In [2]:
import itertools
import re
from collections import Counter
import numpy as np
import pandas as pd

In [3]:
DATA_FILE = 'C:/Users/khmar/Desktop/ISSUE/dataset/CSV/data_ameliorate/data.csv'
df = pd.read_csv(DATA_FILE,delimiter=';',encoding='UTF-8')
print(df.head())

                                                text     label
0  I had ordered a data cable, got a very well fi...  NOTISSUE
1                                   Love This Phone.  NOTISSUE
2                I get a very well finished product.  NOTISSUE
3                            I could not be happier.  NOTISSUE
4  I was looking for this headset for a long time...  NOTISSUE


In [4]:
#https://github.com/Harsh24893/EmotionRecognition/blob/master/data_helper.py

In [5]:
def load_data_and_labels(filename):
    """Load sentences and labels"""
    df = pd.read_csv(filename,delimiter=';',encoding='UTF-8')
    selected = ['label', 'text']
    non_selected = list(set(df.columns) - set(selected))

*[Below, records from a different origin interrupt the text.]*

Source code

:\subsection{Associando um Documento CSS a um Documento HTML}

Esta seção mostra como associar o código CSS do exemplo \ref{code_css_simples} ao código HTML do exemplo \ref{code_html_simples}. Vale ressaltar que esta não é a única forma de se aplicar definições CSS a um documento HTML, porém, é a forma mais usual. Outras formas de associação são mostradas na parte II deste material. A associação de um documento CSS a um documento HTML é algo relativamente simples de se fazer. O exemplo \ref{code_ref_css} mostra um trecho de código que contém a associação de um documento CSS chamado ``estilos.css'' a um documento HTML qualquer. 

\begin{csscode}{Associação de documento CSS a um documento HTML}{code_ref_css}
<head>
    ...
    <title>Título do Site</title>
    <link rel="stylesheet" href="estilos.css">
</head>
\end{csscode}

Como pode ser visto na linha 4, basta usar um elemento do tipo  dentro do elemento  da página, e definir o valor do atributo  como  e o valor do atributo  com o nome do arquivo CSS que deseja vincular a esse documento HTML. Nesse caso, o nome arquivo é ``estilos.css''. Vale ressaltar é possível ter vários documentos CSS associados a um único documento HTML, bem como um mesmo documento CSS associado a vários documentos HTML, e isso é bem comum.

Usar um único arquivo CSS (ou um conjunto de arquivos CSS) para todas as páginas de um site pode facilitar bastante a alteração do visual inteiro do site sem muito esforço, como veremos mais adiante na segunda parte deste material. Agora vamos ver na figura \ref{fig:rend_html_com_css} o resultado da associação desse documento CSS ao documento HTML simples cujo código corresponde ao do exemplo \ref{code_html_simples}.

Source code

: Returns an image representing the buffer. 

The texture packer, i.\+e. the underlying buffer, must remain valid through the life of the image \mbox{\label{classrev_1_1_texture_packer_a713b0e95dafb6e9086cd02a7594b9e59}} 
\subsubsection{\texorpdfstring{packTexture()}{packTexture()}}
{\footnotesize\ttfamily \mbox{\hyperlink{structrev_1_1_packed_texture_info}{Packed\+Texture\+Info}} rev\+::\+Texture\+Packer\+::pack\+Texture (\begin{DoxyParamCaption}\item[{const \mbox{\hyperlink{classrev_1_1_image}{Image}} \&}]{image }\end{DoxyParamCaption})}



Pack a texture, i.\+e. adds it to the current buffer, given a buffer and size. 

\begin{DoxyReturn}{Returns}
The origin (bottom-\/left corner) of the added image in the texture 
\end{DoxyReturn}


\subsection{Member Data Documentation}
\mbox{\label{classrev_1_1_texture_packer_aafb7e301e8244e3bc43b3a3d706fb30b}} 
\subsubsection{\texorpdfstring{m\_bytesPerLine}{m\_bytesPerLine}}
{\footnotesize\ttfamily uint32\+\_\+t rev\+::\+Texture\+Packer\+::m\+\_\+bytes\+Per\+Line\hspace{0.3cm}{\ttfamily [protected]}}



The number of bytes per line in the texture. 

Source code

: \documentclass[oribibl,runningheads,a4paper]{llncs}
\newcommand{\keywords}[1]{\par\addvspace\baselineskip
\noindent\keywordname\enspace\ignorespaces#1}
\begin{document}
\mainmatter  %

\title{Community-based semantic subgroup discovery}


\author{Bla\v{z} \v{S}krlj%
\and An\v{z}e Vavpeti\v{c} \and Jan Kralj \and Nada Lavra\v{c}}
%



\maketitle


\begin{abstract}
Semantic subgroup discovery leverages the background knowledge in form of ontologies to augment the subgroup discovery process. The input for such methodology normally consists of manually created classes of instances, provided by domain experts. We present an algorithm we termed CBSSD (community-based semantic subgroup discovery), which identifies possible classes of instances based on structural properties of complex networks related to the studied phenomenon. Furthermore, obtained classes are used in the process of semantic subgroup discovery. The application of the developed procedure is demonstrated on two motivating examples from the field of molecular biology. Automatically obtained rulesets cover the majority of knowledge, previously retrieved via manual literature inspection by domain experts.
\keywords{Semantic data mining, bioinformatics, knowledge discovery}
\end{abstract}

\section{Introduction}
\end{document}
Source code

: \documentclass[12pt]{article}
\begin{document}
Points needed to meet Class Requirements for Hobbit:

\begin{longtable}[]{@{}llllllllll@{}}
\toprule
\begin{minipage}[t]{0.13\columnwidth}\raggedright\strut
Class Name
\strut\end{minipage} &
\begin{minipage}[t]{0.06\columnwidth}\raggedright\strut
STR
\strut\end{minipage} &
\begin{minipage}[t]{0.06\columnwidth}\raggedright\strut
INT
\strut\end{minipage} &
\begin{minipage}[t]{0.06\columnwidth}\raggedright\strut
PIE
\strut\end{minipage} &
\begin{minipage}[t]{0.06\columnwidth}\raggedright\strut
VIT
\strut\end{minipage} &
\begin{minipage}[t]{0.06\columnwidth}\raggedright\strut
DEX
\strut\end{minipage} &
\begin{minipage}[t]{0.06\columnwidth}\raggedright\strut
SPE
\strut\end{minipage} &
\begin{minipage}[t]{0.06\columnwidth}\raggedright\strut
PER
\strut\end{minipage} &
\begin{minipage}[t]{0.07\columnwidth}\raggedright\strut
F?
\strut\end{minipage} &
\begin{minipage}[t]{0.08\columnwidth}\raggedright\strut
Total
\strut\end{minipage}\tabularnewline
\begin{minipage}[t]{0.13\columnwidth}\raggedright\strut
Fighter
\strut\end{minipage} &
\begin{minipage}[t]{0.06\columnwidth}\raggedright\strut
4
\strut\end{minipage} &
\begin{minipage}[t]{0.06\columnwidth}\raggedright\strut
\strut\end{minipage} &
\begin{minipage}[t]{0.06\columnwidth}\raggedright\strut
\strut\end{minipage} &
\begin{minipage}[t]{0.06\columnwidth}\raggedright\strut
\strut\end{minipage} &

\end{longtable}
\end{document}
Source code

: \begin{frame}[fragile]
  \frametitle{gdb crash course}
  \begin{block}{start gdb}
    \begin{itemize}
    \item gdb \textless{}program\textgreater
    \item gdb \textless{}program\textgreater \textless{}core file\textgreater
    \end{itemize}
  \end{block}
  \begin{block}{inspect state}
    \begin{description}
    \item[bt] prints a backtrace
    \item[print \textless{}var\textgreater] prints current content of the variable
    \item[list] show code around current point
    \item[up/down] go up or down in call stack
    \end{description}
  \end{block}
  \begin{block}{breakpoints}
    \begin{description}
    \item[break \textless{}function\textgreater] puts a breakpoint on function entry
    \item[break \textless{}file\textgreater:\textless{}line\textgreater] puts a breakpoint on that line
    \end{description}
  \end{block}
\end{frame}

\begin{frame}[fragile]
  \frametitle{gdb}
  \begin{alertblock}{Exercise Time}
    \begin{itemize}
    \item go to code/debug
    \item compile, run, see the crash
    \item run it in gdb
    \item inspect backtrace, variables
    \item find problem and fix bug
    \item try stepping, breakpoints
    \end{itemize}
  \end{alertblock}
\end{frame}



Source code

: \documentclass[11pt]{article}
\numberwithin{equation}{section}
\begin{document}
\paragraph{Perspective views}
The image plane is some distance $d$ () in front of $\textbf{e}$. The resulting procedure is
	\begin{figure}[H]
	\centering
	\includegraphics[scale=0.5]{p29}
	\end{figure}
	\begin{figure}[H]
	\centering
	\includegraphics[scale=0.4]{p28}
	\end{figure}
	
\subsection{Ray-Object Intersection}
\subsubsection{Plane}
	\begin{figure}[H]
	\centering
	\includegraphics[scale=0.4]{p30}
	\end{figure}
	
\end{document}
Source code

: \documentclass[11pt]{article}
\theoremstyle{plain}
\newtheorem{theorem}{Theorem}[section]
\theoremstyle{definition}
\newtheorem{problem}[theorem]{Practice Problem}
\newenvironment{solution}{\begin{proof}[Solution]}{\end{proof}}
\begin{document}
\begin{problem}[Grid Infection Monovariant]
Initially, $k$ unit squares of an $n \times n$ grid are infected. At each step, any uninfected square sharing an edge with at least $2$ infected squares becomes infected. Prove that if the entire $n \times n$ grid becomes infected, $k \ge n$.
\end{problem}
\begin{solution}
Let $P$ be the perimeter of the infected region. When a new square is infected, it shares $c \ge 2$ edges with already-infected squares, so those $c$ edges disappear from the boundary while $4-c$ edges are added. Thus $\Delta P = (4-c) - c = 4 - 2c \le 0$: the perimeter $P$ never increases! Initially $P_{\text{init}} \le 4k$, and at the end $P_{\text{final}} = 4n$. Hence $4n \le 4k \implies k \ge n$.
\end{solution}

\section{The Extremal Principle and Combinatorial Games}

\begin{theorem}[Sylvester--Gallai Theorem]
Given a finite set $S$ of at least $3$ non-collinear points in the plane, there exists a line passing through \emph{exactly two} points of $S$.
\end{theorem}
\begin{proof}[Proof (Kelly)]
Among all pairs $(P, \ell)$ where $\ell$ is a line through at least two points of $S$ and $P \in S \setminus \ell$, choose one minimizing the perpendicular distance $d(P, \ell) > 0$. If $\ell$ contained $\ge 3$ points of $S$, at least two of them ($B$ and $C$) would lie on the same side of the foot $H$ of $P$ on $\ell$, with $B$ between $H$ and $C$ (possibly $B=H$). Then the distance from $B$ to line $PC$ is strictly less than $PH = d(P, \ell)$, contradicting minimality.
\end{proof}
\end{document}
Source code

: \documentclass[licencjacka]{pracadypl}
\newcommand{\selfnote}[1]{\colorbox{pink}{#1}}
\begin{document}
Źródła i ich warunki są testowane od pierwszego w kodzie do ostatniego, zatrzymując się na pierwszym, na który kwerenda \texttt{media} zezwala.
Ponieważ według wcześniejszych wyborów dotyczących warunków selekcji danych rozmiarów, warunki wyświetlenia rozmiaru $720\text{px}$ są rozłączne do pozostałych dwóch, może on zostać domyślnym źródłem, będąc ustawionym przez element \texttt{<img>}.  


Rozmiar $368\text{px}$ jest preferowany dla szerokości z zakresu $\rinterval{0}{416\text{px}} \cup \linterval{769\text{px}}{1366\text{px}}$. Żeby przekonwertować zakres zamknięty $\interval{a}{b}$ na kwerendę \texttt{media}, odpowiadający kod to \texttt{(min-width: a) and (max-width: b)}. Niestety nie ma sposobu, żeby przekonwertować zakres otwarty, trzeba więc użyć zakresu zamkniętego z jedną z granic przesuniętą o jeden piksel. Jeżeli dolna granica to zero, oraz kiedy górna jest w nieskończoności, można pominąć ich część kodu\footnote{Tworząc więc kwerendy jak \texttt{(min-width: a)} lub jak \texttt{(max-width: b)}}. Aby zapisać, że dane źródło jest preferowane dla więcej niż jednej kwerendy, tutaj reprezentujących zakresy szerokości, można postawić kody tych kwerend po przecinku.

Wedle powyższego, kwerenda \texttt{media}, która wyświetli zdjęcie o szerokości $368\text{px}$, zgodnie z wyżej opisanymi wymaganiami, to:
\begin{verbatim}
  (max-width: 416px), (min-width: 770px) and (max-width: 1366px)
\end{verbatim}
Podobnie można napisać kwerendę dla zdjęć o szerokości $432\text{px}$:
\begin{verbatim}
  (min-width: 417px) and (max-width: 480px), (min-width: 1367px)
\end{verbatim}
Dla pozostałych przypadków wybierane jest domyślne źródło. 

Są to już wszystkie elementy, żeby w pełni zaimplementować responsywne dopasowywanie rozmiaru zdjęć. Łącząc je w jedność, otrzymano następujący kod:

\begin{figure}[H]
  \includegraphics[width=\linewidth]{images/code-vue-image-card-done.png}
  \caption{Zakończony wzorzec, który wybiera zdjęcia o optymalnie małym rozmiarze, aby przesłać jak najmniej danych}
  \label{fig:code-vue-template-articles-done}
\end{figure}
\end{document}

    df = df.drop(non_selected, axis=1)  # Drop non selected columns
    df = df.dropna(axis=0, how='any', subset=selected)  # Drop null rows
    df = df.reindex(np.random.permutation(df.index))  # Shuffle the dataframe
    df = df[0:100000]
    print (len(df))
    # Map the actual labels to one hot labels
    labels = sorted(list(set(df[selected[0]].tolist())))
    one_hot = np.zeros((len(labels), len(labels)), int)
    np.fill_diagonal(one_hot, 1)
    label_dict = dict(zip(labels, one_hot))

    x_raw = df[selected[1]].apply(lambda x: x).tolist()
    y_raw = df[selected[0]].apply(lambda y: label_dict[y]).tolist()

    vocabulary, vocabulary_inv = build_vocab(x_raw)

    word2vec = vocab_to_word2vec("C:/Users/khmar/Desktop/w2vec/GoogleNews-vectors-negative300/GoogleNews-vectors-negative300.bin", vocabulary)

    embedding_mat = build_word_embedding_mat(word2vec, vocabulary_inv)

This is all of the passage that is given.